Gay parents shut out by Health Minister

Gay parents shut out by Health Minister

NSW Health Minister Reba Meagher has introduced new laws that will allow reproductive donors to block their genetic material from going to gay men and lesbians, single women and selected cultural backgrounds.
Commercial surrogacy will also be banned in the Assisted Reproductive Technology Bill debated yesterday.
Human Rights Commissioner Graeme Innes joined Greens MLC John Kaye and the Gay and Lesbian Rights Lobby in calling the laws unjustified discrimination that would harm gay parenting options.
The premise of this Bill is not to be discriminatory to any person, a spokeswoman for Meagher said. But she confirmed the Anti-Discrimination Act would not protect hopeful gay parents from exclusion.
Meagher argued it wasn’t in a child’s best interest to discover later in life that their genetic parent has a fundamental objection to their existence or the social and cultural circumstances in which they were raised.
Kaye rejected that, saying we have to accept that sexuality, martial status, and different religions are just part of society.
I’ve known people whose provenance is via a turkey baster, and there’s always stress and issues when they meet their biological father, he said. If you donate gametes you are donating into a lottery anyway.
Organ donation laws specifically prevent conditional consent, but Meagher’s spokeswoman said there were no plans to extend the new policy to organ consent.
The gay and lesbian community were among a number of groups and individuals consulted in the preparation of the Bill, she added.
But all of the Lobby’s recommendations to minimise the harm to prospective gay parents have been ignored.
Both the Lobby and the Greens have argued that if conditional consent was non-negotiable, donors should be informed about the comparable success of children raised in lesbian families.
The idea that an egg or sperm donor has the right to exclude a person from becoming a parent on the grounds of their sexuality goes completely against Australia’s human rights obligations, Commissioner Innes said.
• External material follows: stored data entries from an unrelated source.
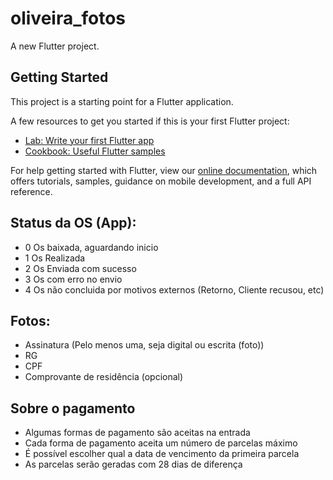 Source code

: # oliveira_fotos

A new Flutter project.

## Getting Started

This project is a starting point for a Flutter application.

A few resources to get you started if this is your first Flutter project:

- [Lab: Write your first Flutter app](https://flutter.dev/docs/get-started/codelab)
- [Cookbook: Useful Flutter samples](https://flutter.dev/docs/cookbook)

For help getting started with Flutter, view our
[online documentation](https://flutter.dev/docs), which offers tutorials,
samples, guidance on mobile development, and a full API reference.


## Status da OS (App):

- 0 Os baixada, aguardando inicio
- 1 Os Realizada
- 2 Os Enviada com sucesso
- 3 Os com erro no envio
- 4 Os não concluida por motivos externos (Retorno, Cliente recusou, etc)


## Fotos:

- Assinatura (Pelo menos uma, seja digital ou escrita (foto))
- RG
- CPF
- Comprovante de residência (opcional)

## Sobre o pagamento

- Algumas formas de pagamento são aceitas na entrada
- Cada forma de pagamento aceita um número de parcelas máximo
- É possível escolher qual a data de vencimento da primeira parcela
- As parcelas serão geradas com 28 dias de diferença
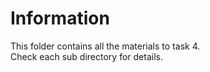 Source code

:# Information

This folder contains all the materials to task 4.  
Check each sub directory for details.
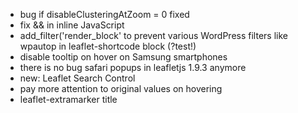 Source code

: * bug if disableClusteringAtZoom = 0 fixed
* fix && in inline JavaScript
* add_filter('render_block' to prevent various WordPress filters like wpautop in leaflet-shortcode block (?test!)
* disable tooltip on hover on Samsung smartphones
* there is no bug safari popups in leafletjs 1.9.3 anymore
* new: Leaflet Search Control
* pay more attention to original values on hovering
* leaflet-extramarker title
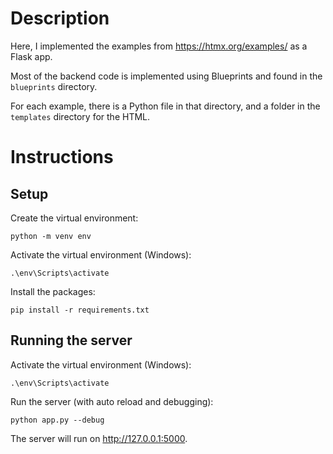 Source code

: 
# Description

Here, I implemented the examples from https://htmx.org/examples/ as a Flask app.

Most of the backend code is implemented using Blueprints and found in the `blueprints` directory.

For each example, there is a Python file in that directory, and a folder in the `templates` directory for the HTML.

# Instructions

## Setup

Create the virtual environment:

`python -m venv env`


Activate the virtual environment (Windows):

`.\env\Scripts\activate`


Install the packages:

`pip install -r requirements.txt`

## Running the server

Activate the virtual environment (Windows):

`.\env\Scripts\activate`


Run the server (with auto reload and debugging):

`python app.py --debug`


The server will run on http://127.0.0.1:5000.
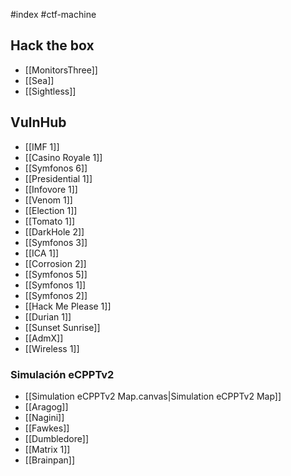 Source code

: #index #ctf-machine 

## Hack the box
- [[MonitorsThree]]
- [[Sea]]
- [[Sightless]]

## VulnHub
- [[IMF 1]]
- [[Casino Royale 1]]
- [[Symfonos 6]]
- [[Presidential 1]]
- [[Infovore 1]]
- [[Venom 1]]
- [[Election 1]]
- [[Tomato 1]]
- [[DarkHole 2]]
- [[Symfonos 3]]
- [[ICA 1]]
- [[Corrosion 2]]
- [[Symfonos 5]]
- [[Symfonos 1]]
- [[Symfonos 2]]
- [[Hack Me Please 1]]
- [[Durian 1]]
- [[Sunset Sunrise]]
- [[AdmX]]
- [[Wireless 1]]

### Simulación eCPPTv2
- [[Simulation eCPPTv2 Map.canvas|Simulation eCPPTv2 Map]]
- [[Aragog]]
- [[Nagini]]
- [[Fawkes]]
- [[Dumbledore]]
- [[Matrix 1]]
- [[Brainpan]]


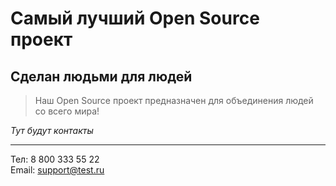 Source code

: # Самый лучший Open Source проект

## Сделан людьми для людей

> Наш Open Source проект предназначен для объединения людей со всего мира!

_Тут будут контакты_

***

Тел: 8 800 333 55 22  
Email: support@test.ru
The human rights principle of the best interests of the child is about protecting children and their parents from discrimination -“ this principle most certainly does not support the idea of propagating discrimination against actual or potential parents, he said.
Lobby co-convenor Emily Gray said the full impact was yet to be determined, as the laws were vague and reproductive industry regulations had not been finalised.
The NSW Government is yet to move on a review of parenting laws and HREOC recommendations that called for a non-biological parent in a same-sex relationship to be included on the child’s birth certificate.